*** Provided entries ***

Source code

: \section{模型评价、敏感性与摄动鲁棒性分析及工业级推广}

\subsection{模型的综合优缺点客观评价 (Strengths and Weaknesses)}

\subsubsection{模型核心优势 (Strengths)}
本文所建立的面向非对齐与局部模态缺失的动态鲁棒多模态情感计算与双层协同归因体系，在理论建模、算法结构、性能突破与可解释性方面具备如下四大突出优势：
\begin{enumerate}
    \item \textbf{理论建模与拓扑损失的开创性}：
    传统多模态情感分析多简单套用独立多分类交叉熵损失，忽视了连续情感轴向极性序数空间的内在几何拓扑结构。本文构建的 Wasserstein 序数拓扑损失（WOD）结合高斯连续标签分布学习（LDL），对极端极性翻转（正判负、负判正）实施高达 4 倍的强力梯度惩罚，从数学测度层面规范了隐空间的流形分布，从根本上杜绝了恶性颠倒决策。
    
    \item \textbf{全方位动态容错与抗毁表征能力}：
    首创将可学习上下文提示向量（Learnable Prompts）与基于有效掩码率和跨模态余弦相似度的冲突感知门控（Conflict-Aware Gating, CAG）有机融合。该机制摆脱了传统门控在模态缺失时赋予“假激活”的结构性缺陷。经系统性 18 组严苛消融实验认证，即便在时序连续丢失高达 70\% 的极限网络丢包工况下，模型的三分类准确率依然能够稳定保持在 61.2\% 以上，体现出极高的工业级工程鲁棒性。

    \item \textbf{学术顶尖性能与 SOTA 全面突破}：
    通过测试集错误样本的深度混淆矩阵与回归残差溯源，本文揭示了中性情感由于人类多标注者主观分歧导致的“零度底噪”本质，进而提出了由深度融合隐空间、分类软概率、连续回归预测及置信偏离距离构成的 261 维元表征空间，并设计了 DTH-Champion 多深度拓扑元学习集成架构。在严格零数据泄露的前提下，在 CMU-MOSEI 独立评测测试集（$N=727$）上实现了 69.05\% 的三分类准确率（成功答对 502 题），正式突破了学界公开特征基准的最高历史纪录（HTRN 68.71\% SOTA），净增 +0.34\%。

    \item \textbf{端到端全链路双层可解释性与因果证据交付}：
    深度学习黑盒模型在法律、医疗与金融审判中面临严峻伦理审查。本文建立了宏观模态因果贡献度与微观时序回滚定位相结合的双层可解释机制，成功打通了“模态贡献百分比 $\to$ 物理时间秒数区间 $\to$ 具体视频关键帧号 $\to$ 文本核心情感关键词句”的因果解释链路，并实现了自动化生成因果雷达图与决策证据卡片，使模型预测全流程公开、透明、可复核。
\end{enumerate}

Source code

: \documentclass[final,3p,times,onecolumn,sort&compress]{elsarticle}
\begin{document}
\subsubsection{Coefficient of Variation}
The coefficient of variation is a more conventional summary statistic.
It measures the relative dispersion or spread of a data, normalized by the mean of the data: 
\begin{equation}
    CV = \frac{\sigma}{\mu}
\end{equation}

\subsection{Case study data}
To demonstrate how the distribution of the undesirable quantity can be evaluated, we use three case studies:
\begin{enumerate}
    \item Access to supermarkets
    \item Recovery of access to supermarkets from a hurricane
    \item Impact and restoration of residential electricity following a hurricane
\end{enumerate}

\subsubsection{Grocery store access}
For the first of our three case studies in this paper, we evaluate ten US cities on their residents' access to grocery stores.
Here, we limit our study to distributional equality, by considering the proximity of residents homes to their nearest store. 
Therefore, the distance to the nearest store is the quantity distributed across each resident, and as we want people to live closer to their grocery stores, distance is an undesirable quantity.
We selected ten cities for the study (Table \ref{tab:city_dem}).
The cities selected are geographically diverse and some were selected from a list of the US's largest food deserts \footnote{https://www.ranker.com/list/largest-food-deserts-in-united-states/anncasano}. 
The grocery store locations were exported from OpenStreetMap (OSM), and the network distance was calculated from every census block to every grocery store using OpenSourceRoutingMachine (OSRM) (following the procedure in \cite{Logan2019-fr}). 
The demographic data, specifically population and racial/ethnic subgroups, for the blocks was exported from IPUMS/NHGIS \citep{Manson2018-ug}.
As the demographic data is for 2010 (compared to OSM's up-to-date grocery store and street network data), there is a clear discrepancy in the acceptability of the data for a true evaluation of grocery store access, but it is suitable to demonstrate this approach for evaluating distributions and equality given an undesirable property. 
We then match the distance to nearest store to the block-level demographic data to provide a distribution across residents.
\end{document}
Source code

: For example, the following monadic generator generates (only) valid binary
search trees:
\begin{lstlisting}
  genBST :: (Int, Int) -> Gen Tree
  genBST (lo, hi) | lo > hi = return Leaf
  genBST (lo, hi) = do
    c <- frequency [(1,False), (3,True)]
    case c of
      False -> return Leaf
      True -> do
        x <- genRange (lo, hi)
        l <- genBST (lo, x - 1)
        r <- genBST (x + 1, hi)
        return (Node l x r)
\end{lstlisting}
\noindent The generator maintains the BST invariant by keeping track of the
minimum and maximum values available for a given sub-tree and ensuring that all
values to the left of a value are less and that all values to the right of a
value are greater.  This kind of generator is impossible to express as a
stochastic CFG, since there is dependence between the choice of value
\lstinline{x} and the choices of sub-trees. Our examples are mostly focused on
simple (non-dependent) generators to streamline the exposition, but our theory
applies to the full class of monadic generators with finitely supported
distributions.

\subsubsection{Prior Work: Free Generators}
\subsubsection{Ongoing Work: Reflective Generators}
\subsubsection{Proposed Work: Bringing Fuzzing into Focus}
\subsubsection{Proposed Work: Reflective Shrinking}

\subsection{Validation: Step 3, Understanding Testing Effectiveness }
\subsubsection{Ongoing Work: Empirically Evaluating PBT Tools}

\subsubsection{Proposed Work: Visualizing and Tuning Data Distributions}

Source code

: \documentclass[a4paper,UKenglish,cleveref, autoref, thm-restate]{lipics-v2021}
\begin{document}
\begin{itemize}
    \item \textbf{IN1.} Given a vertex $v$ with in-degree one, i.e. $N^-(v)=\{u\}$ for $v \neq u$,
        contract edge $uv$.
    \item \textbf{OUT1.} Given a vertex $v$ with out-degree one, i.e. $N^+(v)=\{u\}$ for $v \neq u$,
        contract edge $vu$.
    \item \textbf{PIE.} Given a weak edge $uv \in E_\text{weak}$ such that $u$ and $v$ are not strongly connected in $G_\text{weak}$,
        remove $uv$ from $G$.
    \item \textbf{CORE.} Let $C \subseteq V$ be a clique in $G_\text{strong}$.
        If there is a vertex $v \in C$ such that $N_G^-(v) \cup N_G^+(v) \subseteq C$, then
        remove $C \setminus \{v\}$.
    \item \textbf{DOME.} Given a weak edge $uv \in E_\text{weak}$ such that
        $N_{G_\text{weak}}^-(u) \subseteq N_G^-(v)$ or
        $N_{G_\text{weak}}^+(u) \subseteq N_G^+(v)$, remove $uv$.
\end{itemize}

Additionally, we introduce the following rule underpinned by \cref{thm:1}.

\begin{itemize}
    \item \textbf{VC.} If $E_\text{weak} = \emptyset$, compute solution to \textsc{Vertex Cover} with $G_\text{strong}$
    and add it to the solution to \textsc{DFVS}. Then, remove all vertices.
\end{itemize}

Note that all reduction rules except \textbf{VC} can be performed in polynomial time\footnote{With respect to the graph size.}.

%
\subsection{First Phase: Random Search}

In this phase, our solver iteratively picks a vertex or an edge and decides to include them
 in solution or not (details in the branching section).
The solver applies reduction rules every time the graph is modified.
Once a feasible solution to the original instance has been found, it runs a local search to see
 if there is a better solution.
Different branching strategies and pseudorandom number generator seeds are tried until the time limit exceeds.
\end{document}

*** End of Provided entries ***

[Exercise] Your task is to copy each line of the data above that holds "limit".

[Your solution]
Here, we limit our study to distributional equality, by considering the proximity of residents homes to their nearest store. 
Different branching strategies and pseudorandom number generator seeds are tried until the time limit exceeds.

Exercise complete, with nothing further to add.